La tendances fiscale depuis l’année post-COVID place 2021 comme l’exercice le plus fructueux en surface. Cette année-là, les agents des douanes ont révélé près de 2,5 millions d’euros liés au blanchiment, un chiffre record qui souligne l’ampleur des opérations de blanchiment dans la région.
En 2025, la pression sur les clans de la drogue est restée constante. Entre janvier et octobre de cette année, les actions des douanes ont permis de retirer 470 000 euros des mains de groupes criminels interceptés. Bien que ce chiffre semble inférieur par rapport à au pic de il y a trois ans, les experts avertissent qu’il ne traduit pas une diminution de l’activité criminelle, mais plutôt le temps nécessaire à une enquête pour porter ses fruits et la sophistication des méthodes de dissimulation.
Jaime Gayá, en charge de coordonner cette stratégie en Galice, souligne la complexité de ces opérations. La lutte contre les grandes fortunes des clans ne se résume pas à une intervention nocturne. “Une enquête pour blanchiment peut durer jusqu’à trois ans, donc toutes ne mûrissent pas en même temps”, détaille le responsable des douanes en Galice.
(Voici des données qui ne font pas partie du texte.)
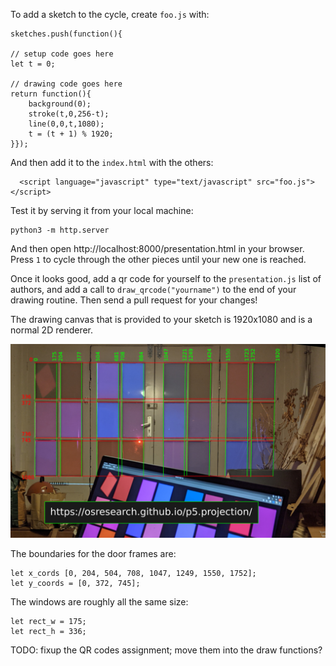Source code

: To add a sketch to the cycle, create `foo.js` with:

```
sketches.push(function(){

// setup code goes here
let t = 0;

// drawing code goes here
return function(){
	background(0);
	stroke(t,0,256-t);
	line(0,0,t,1080);
	t = (t + 1) % 1920;
}});
```

And then add it to the `index.html` with the others:
```
  <script language="javascript" type="text/javascript" src="foo.js"></script>
```

Test it by serving it from your local machine:

```
python3 -m http.server
```

And then open http://localhost:8000/presentation.html in your browser.
Press `1` to cycle through the other pieces until your new one is reached.

Once it looks good, add a qr code for yourself to the `presentation.js` list
of authors, and add a call to `draw_qrcode("yourname")` to the end of your
drawing routine.  Then send a pull request for your changes!

The drawing canvas that is provided to your sketch is 1920x1080
and is a normal 2D renderer.

![Diagram of door frame coordinates](template.jpg)

The boundaries for the door frames are:

```
let x_cords [0, 204, 504, 708, 1047, 1249, 1550, 1752];
let y_coords = [0, 372, 745];
```

The windows are roughly all the same size:

```
let rect_w = 175;
let rect_h = 336;
```


TODO: fixup the QR codes assignment; move them into the draw functions?
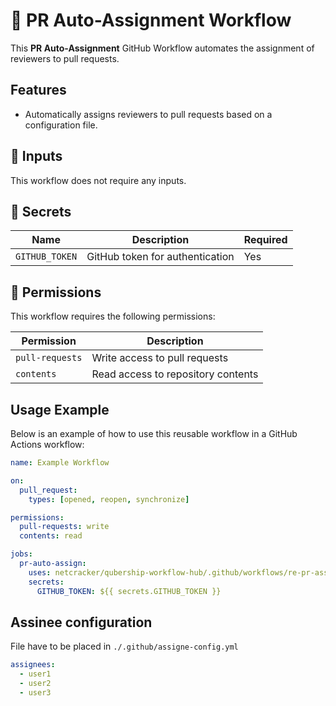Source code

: # 🚀 PR Auto-Assignment Workflow

This **PR Auto-Assignment** GitHub Workflow automates the assignment of reviewers to pull requests.

## Features

- Automatically assigns reviewers to pull requests based on a configuration file.

## 📌 Inputs

This workflow does not require any inputs.

## 📌 Secrets

| Name           | Description                          | Required |
| -------------- | ------------------------------------ | -------- |
| `GITHUB_TOKEN` | GitHub token for authentication      | Yes      |

## 📌 Permissions

This workflow requires the following permissions:

| Permission       | Description                          |
| ---------------- | ------------------------------------ |
| `pull-requests`  | Write access to pull requests        |
| `contents`       | Read access to repository contents   |

## Usage Example

Below is an example of how to use this reusable workflow in a GitHub Actions workflow:

```yaml
name: Example Workflow

on:
  pull_request:
    types: [opened, reopen, synchronize]

permissions:
  pull-requests: write
  contents: read

jobs:
  pr-auto-assign:
    uses: netcracker/qubership-workflow-hub/.github/workflows/re-pr-assigner.yml@main
    secrets:
      GITHUB_TOKEN: ${{ secrets.GITHUB_TOKEN }}
```

## Assinee configuration

File have to be placed in `./.github/assigne-config.yml`
```yaml
assignees:
  - user1
  - user2
  - user3
```

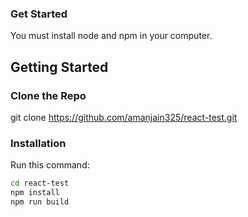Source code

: ### Get Started 

You must install node and npm in your computer.

## Getting Started

### Clone the Repo
git clone https://github.com/amanjain325/react-test.git

### Installation

Run this command:

```sh
cd react-test
npm install
npm run build
```
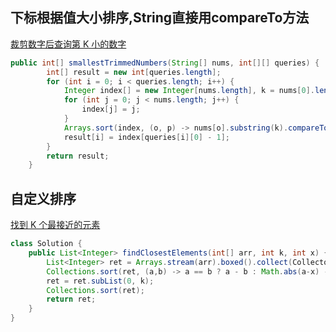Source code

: ## 下标根据值大小排序,String直接用compareTo方法
[裁剪数字后查询第 K 小的数字](https://leetcode.cn/contest/weekly-contest-302/problems/query-kth-smallest-trimmed-number/)

```java
public int[] smallestTrimmedNumbers(String[] nums, int[][] queries) {
		int[] result = new int[queries.length];
		for (int i = 0; i < queries.length; i++) {
			Integer index[] = new Integer[nums.length], k = nums[0].length() - queries[i][1];
			for (int j = 0; j < nums.length; j++) {
				index[j] = j;
			}
			Arrays.sort(index, (o, p) -> nums[o].substring(k).compareTo(nums[p].substring(k)));
			result[i] = index[queries[i][0] - 1];
		}
		return result;
	}
```
## 自定义排序
[找到 K 个最接近的元素](https://leetcode.cn/problems/find-k-closest-elements/)
```java
class Solution {
    public List<Integer> findClosestElements(int[] arr, int k, int x) {
        List<Integer> ret = Arrays.stream(arr).boxed().collect(Collectors.toList());
        Collections.sort(ret, (a,b) -> a == b ? a - b : Math.abs(a-x) - Math.abs(b-x));
        ret = ret.subList(0, k);
        Collections.sort(ret);
        return ret;
    }
}
```
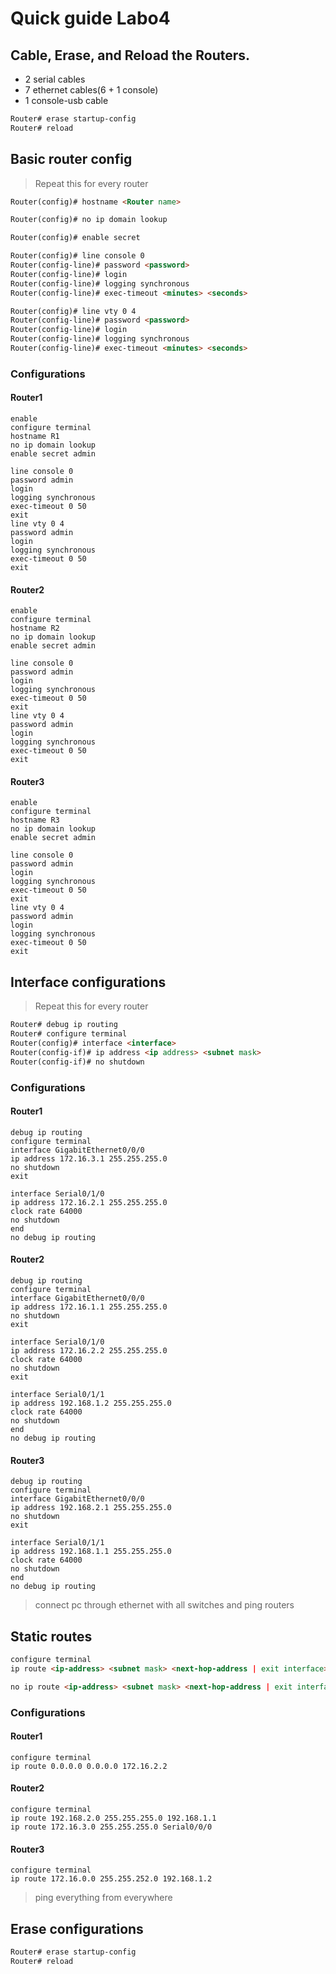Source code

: # Quick guide Labo4

## Cable, Erase, and Reload the Routers.
* 2 serial cables
* 7 ethernet cables(6 + 1 console)
* 1 console-usb cable

```Markdown
Router# erase startup-config 
Router# reload
```

## Basic router config
> Repeat this for every router
```Markdown
Router(config)# hostname <Router name>

Router(config)# no ip domain lookup

Router(config)# enable secret

Router(config)# line console 0
Router(config-line)# password <password>
Router(config-line)# login
Router(config-line)# logging synchronous
Router(config-line)# exec-timeout <minutes> <seconds>

Router(config)# line vty 0 4
Router(config-line)# password <password>
Router(config-line)# login
Router(config-line)# logging synchronous
Router(config-line)# exec-timeout <minutes> <seconds>
```

### Configurations
#### Router1
```
enable  
configure terminal  
hostname R1  
no ip domain lookup  
enable secret admin  

line console 0  
password admin  
login  
logging synchronous  
exec-timeout 0 50  
exit  
line vty 0 4  
password admin  
login  
logging synchronous  
exec-timeout 0 50  
exit  
``` 


#### Router2
```
enable  
configure terminal  
hostname R2   
no ip domain lookup  
enable secret admin  

line console 0  
password admin  
login  
logging synchronous  
exec-timeout 0 50  
exit  
line vty 0 4  
password admin  
login  
logging synchronous  
exec-timeout 0 50  
exit  
```

#### Router3
```
enable  
configure terminal  
hostname R3   
no ip domain lookup  
enable secret admin  

line console 0  
password admin  
login  
logging synchronous  
exec-timeout 0 50  
exit  
line vty 0 4  
password admin  
login  
logging synchronous  
exec-timeout 0 50  
exit  
```

## Interface configurations
> Repeat this for every router
```Markdown 
Router# debug ip routing
Router# configure terminal
Router(config)# interface <interface>
Router(config-if)# ip address <ip address> <subnet mask>
Router(config-if)# no shutdown
```

### Configurations
#### Router1
```
debug ip routing  
configure terminal  
interface GigabitEthernet0/0/0  
ip address 172.16.3.1 255.255.255.0  
no shutdown  
exit  

interface Serial0/1/0  
ip address 172.16.2.1 255.255.255.0  
clock rate 64000  
no shutdown  
end  
no debug ip routing  
```

#### Router2
```
debug ip routing  
configure terminal  
interface GigabitEthernet0/0/0  
ip address 172.16.1.1 255.255.255.0  
no shutdown  
exit  

interface Serial0/1/0  
ip address 172.16.2.2 255.255.255.0  
clock rate 64000  
no shutdown  
exit

interface Serial0/1/1  
ip address 192.168.1.2 255.255.255.0  
clock rate 64000  
no shutdown  
end  
no debug ip routing  
``` 


#### Router3
```
debug ip routing  
configure terminal  
interface GigabitEthernet0/0/0  
ip address 192.168.2.1 255.255.255.0  
no shutdown  
exit  

interface Serial0/1/1  
ip address 192.168.1.1 255.255.255.0  
clock rate 64000  
no shutdown  
end  
no debug ip routing  
```

> connect pc through ethernet with all switches and ping routers

## Static routes
```Markdown
configure terminal
ip route <ip-address> <subnet mask> <next-hop-address | exit interface>

no ip route <ip-address> <subnet mask> <next-hop-address | exit interface>
```

### Configurations
#### Router1
```
configure terminal  
ip route 0.0.0.0 0.0.0.0 172.16.2.2  
```

#### Router2
```
configure terminal  
ip route 192.168.2.0 255.255.255.0 192.168.1.1  
ip route 172.16.3.0 255.255.255.0 Serial0/0/0
```

#### Router3
```
configure terminal   
ip route 172.16.0.0 255.255.252.0 192.168.1.2  
```

> ping everything from everywhere  

## Erase configurations
```Markdown
Router# erase startup-config 
Router# reload
```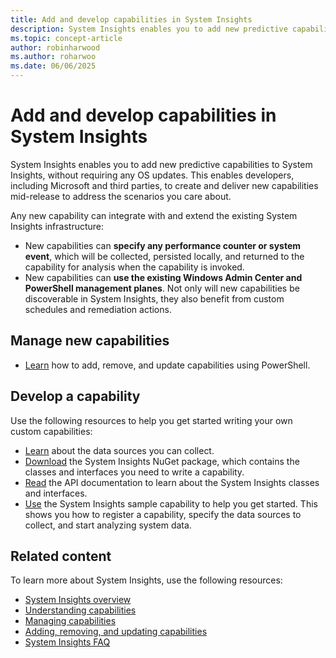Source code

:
 ```yaml
---
title: Add and develop capabilities in System Insights
description: System Insights enables you to add new predictive capabilities to System Insights, without requiring any OS updates. This enables developers, including Microsoft and third parties, to create and deliver new capabilities mid-release to address the scenarios you care about. New capabilities can specify custom data to collect and analyze, and they also integrate with the existing System Insights management planes.
ms.topic: concept-article
author: robinharwood
ms.author: roharwoo
ms.date: 06/06/2025
---
```


# Add and develop capabilities in System Insights

System Insights enables you to add new predictive capabilities to System Insights, without requiring any OS updates. This enables developers, including Microsoft and third parties, to create and deliver new capabilities mid-release to address the scenarios you care about.

Any new capability can integrate with and extend the existing System Insights infrastructure:

- New capabilities can **specify any performance counter or system event**, which will be collected, persisted locally, and returned to the capability for analysis when the capability is invoked.
- New capabilities can **use the existing Windows Admin Center and PowerShell management planes**. Not only will new capabilities be discoverable in System Insights, they also benefit from custom schedules and remediation actions.

## Manage new capabilities

- [Learn](add-remove-update-capabilities.md) how to add, remove, and update capabilities using PowerShell.

## Develop a capability

Use the following resources to help you get started writing your own custom capabilities:

- [Learn](data-sources.md) about the data sources you can collect.
- [Download](https://www.nuget.org/packages/Microsoft.WindowsServer.SystemInsights/) the System Insights NuGet package, which contains the classes and interfaces you need to write a capability.
- [Read](/dotnet/api/microsoft.systeminsights.capability) the API documentation to learn about the System Insights classes and interfaces.
- [Use](https://aka.ms/systeminsights-samplecapability) the System Insights sample capability to help you get started. This shows you how to register a capability, specify the data sources to collect, and start analyzing system data.

## Related content

To learn more about System Insights, use the following resources:

- [System Insights overview](overview.md)
- [Understanding capabilities](understanding-capabilities.md)
- [Managing capabilities](managing-capabilities.md)
- [Adding, removing, and updating capabilities](add-remove-update-capabilities.md)
- [System Insights FAQ](faq.md)
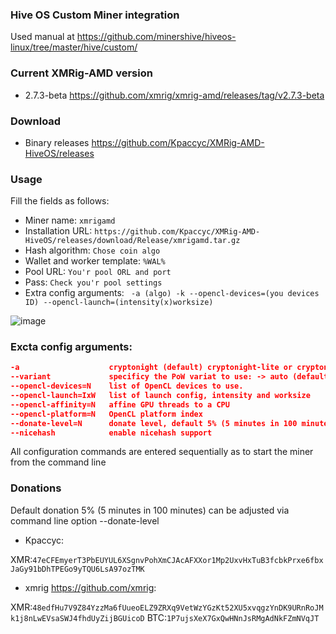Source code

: ### Hive OS Custom Miner integration
Used manual at https://github.com/minershive/hiveos-linux/tree/master/hive/custom/

### Current XMRig-AMD version
* 2.7.3-beta https://github.com/xmrig/xmrig-amd/releases/tag/v2.7.3-beta

### Download

* Binary releases https://github.com/Kpaccyc/XMRig-AMD-HiveOS/releases

### Usage
Fill the fields as follows:
* Miner name:
```xmrigamd```
* Installation URL:
```https://github.com/Kpaccyc/XMRig-AMD-HiveOS/releases/download/Release/xmrigamd.tar.gz```
* Hash algorithm:
```Chose coin algo```
* Wallet and worker template:
```%WAL%```
* Pool URL:
```You'r pool ORL and port```
* Pass:
```Check you'r pool settings```
* Extra config arguments:
``` -a (algo) -k --opencl-devices=(you devices ID) --opencl-launch=(intensity(x)worksize)```

![image](https://user-images.githubusercontent.com/41443179/45200663-801df000-b27a-11e8-9487-d91e4839c25f.png)



### Excta config arguments:

```json
-a                    cryptonight (default) cryptonight-lite or cryptonight-heavy
--variant             specificy the PoW variat to use: -> auto (default), 0 (v0), 1 (v1, aka monerov7, aeonv7), tube (ipbc), alloy, xtl (including autodetect for v5), msr, xhv, rto
--opencl-devices=N    list of OpenCL devices to use.
--opencl-launch=IxW   list of launch config, intensity and worksize
--opencl-affinity=N   affine GPU threads to a CPU
--opencl-platform=N   OpenCL platform index
--donate-level=N      donate level, default 5% (5 minutes in 100 minutes)
--nicehash            enable nicehash support
```
All configuration commands are entered sequentially as to start the miner from the command line


### Donations
Default donation 5% (5 minutes in 100 minutes) can be adjusted via command line option --donate-level

* Kpaccyc:

XMR:```47eCFEmyerT3PbEUYUL6XSgnvPohXmCJAcAFXXor1Mp2UxvHxTuB3fcbkPrxe6fbxJaGy91bDhTPEGo9yTQU6LsA97ozTMK```

* xmrig https://github.com/xmrig:

XMR:```48edfHu7V9Z84YzzMa6fUueoELZ9ZRXq9VetWzYGzKt52XU5xvqgzYnDK9URnRoJMk1j8nLwEVsaSWJ4fhdUyZijBGUicoD```
BTC:```1P7ujsXeX7GxQwHNnJsRMgAdNkFZmNVqJT```
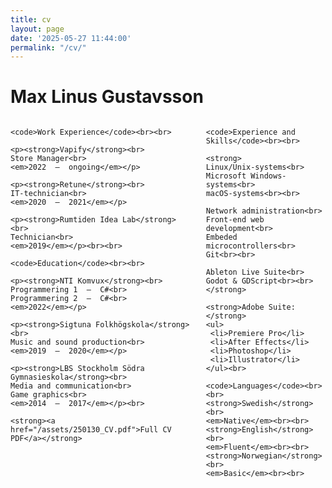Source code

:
 ```yaml
---
title: cv
layout: page
date: '2025-05-27 11:44:00'
permalink: "/cv/"
---
```


<div class="body">
    <h1>Max Linus Gustavsson</h1>
</div>
<div class="columns">

<!-- KOLUMN 1 -->
  <div class="column">
    
  <!--ARBETSLIVSERFARENHETER -->
    <code>Work Experience</code><br><br>
    
    <p><strong>Vapify</strong><br>
    Store Manager<br>
    <em>2022  –  ongoing</em></p>

    <p><strong>Retune</strong><br>
    IT-technician<br>
    <em>2020  –  2021</em></p>

    <p><strong>Rumtiden Idea Lab</strong><br>
    Technician<br>
    <em>2019</em></p><br><br>

  <!-- UTBILDNING -->
    <code>Education</code><br><br>

    <p><strong>NTI Komvux</strong><br>
    Programmering 1  –  C#<br>
    Programmering 2  –  C#<br>
    <em>2022</em></p>

    <p><strong>Sigtuna Folkhögskola</strong><br>
    Music and sound production<br>
    <em>2019  –  2020</em></p>
  
    <p><strong>LBS Stockholm Södra Gymnasieskola</strong><br>
    Media and communication<br>
    Game graphics<br>
    <em>2014  –  2017</em></p><br>

    <strong><a href="/assets/250130_CV.pdf">Full CV PDF</a></strong>
  </div>

<!--KOLUMN 2 -->
  <div class="column">

  <!-- ERFARENHET & FÄRDIGHETER -->
    <code>Experience and Skills</code><br><br>

    <strong>
    Linux/Unix-systems<br>
    Microsoft Windows-systems<br>
    macOS-systems<br><br>

    Network administration<br>
    Front-end web development<br>
    Embeded microcontrollers<br>
    Git<br><br>

    Ableton Live Suite<br>
    Godot & GDScript<br><br>
    </strong>

    <strong>Adobe Suite:</strong>
    <ul>
     <li>Premiere Pro</li>  
     <li>After Effects</li>  
     <li>Photoshop</li>  
     <li>Illustrator</li>  
    </ul><br>

  <!-- SPRÅK -->
    <code>Languages</code><br><br>
    <strong>Swedish</strong><br>
    <em>Native</em><br><br>
    <strong>English</strong><br>
    <em>Fluent</em><br><br>
    <strong>Norwegian</strong><br>
    <em>Basic</em><br><br>
  </div>
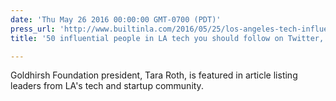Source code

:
 ```yaml
---
date: 'Thu May 26 2016 00:00:00 GMT-0700 (PDT)'
press_url: 'http://www.builtinla.com/2016/05/25/los-angeles-tech-influencers-twitter'
title: '50 influential people in LA tech you should follow on Twitter, Built in LA'

---
```


Goldhirsh Foundation president, Tara Roth, is featured in article listing leaders from LA's tech and startup community.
Ce délai est en partie dû à la nécessité de tracer l’argent au-delà de nos frontières. Avant la pandémie, le SVA a renforcé les commissions rogatoires —demandes d’assistance judiciaire internationale— pour retrouver les actifs que les réseaux de narcotrafiquants cachent dans des paradis fiscaux. Ce processus bureaucratique et technique ralentit les opérations mais est essentiel pour frapper le cœur économique des clans. La Suisse, Andorre, les Îles Vierges, les Bahamas ou les Bermudes figurent parmi les paradis fiscaux avec lesquels ces commissions rogatoires sont adressées.
Points importants à retenir
- La lutte contre le narcotrafic a évolué vers des méthodes plus discrètes, comme celles menées par l’Agence fiscale.
- Le patrimoine saisi est diversifié, incluant des biens de luxe.
- Depuis 2021, les efforts des douanes ont permis de récupérer des millions liés au blanchiment.
- La pression sur les clans de la drogue reste continue malgré des montants saisis fluctuants.
- Les enquêtes peuvent durer plusieurs années, en raison de la complexité des opérations.
- Les investigations impliquent souvent des juridictions internationales et des paradis fiscaux.
Au-delà des chiffres et des rapports, cette lutte soulève des questions critiques sur la structure même de notre société. Quelles conséquences pour les communautés touchées lorsqu’un tel poids financier est injecté dans l’économie locale ? Et surtout, comment pouvons-nous garantir un avenir où ces combats ne soient plus nécessaires ? La complexité de ces enjeux nous invite à réfléchir à des solutions durables qui transcendent le simple cadre de la répression.